Your answer should be every line from the records that contains "Fprintf".

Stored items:
################
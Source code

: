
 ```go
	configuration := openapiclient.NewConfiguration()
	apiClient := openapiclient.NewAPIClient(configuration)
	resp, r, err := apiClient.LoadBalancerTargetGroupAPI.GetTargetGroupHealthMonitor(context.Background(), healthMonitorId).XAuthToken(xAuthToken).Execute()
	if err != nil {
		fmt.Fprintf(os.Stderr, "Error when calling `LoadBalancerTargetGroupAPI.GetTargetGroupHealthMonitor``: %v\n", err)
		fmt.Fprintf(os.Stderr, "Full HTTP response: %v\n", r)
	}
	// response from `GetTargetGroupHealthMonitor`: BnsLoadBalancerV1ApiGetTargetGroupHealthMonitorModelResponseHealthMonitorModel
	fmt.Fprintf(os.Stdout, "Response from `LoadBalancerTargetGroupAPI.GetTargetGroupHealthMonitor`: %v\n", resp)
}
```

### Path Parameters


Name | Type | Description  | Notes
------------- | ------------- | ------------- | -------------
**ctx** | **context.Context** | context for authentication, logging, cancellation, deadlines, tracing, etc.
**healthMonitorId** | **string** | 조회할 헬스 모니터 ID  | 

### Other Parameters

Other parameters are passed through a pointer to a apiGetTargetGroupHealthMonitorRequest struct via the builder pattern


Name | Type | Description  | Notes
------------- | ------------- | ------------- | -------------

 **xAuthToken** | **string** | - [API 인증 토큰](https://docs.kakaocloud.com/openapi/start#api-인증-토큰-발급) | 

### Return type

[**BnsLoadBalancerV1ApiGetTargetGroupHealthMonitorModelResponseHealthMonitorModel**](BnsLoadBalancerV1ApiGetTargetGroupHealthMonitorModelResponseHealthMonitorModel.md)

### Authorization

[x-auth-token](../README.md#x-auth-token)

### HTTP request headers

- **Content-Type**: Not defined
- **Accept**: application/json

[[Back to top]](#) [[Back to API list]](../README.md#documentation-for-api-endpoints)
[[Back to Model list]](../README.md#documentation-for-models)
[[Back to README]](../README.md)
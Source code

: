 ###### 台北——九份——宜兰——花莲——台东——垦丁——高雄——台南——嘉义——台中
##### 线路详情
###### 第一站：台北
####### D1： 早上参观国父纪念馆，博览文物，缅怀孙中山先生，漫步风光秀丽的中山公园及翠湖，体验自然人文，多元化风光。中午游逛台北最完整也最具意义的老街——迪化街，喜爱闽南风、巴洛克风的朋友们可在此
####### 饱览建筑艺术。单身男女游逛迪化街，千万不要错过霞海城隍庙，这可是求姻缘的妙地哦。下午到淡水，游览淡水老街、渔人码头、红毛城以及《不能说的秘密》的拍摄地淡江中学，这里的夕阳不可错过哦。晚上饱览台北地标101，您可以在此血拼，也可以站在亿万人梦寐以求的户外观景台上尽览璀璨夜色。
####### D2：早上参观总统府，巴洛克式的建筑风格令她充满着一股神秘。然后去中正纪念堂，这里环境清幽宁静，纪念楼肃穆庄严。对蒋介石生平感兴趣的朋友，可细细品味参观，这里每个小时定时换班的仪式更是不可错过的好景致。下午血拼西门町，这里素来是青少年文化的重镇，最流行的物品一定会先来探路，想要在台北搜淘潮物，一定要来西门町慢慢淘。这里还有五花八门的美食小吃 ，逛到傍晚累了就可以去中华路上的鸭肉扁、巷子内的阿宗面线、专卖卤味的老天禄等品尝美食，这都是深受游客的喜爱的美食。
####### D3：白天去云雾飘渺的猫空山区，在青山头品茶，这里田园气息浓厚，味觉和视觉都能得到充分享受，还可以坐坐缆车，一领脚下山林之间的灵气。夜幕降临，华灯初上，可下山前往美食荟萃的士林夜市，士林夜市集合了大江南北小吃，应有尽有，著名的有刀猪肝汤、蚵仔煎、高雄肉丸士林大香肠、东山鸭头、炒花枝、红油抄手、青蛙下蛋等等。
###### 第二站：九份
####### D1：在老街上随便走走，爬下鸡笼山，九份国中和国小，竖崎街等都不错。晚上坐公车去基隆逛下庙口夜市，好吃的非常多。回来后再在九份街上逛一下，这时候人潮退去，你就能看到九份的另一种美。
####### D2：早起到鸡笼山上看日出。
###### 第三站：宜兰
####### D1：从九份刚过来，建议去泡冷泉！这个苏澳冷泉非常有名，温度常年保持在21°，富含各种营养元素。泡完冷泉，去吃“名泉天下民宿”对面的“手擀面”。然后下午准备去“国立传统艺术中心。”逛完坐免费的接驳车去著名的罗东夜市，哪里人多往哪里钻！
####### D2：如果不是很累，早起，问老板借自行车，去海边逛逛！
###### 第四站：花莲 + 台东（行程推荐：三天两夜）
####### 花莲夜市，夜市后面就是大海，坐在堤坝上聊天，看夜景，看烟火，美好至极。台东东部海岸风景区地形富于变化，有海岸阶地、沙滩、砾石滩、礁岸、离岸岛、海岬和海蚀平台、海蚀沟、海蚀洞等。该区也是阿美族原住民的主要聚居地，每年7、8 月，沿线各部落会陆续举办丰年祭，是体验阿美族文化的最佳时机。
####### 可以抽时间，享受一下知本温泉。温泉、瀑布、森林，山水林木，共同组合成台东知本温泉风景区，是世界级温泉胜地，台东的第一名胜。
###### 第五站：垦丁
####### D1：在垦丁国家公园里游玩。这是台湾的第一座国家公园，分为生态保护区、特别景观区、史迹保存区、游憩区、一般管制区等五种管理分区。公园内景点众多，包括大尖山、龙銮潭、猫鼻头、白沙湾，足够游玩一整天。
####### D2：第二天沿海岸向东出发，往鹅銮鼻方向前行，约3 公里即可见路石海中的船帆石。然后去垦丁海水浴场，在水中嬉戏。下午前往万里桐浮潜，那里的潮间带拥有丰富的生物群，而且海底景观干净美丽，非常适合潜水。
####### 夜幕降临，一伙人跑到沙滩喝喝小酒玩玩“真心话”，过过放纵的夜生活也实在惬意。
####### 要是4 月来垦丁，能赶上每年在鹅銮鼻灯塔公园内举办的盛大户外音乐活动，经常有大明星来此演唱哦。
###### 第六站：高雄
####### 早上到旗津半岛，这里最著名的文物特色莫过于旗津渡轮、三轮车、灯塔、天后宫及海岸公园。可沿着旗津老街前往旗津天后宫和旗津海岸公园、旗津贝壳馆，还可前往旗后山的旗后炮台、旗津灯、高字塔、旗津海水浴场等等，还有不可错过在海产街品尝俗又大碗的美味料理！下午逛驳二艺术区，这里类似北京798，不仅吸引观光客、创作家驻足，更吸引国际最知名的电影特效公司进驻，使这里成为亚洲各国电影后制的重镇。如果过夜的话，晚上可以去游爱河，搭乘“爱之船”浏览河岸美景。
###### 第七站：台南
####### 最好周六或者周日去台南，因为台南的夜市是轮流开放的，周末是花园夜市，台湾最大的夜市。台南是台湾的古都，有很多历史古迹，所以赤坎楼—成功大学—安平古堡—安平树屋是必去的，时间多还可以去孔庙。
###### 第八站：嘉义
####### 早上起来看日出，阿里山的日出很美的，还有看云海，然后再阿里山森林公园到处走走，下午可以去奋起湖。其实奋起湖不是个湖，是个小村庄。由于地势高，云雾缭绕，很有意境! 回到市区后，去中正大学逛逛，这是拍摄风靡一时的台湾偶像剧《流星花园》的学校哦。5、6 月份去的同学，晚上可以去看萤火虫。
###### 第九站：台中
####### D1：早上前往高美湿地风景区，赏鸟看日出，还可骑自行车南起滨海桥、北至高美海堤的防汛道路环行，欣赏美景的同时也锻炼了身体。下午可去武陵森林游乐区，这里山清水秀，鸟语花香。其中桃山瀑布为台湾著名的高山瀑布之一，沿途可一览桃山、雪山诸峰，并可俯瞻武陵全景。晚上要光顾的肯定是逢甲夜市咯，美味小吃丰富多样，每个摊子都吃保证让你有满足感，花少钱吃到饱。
################
**Your response**
		fmt.Fprintf(os.Stderr, "Error when calling `LoadBalancerTargetGroupAPI.GetTargetGroupHealthMonitor``: %v\n", err)
		fmt.Fprintf(os.Stderr, "Full HTTP response: %v\n", r)
	fmt.Fprintf(os.Stdout, "Response from `LoadBalancerTargetGroupAPI.GetTargetGroupHealthMonitor`: %v\n", resp)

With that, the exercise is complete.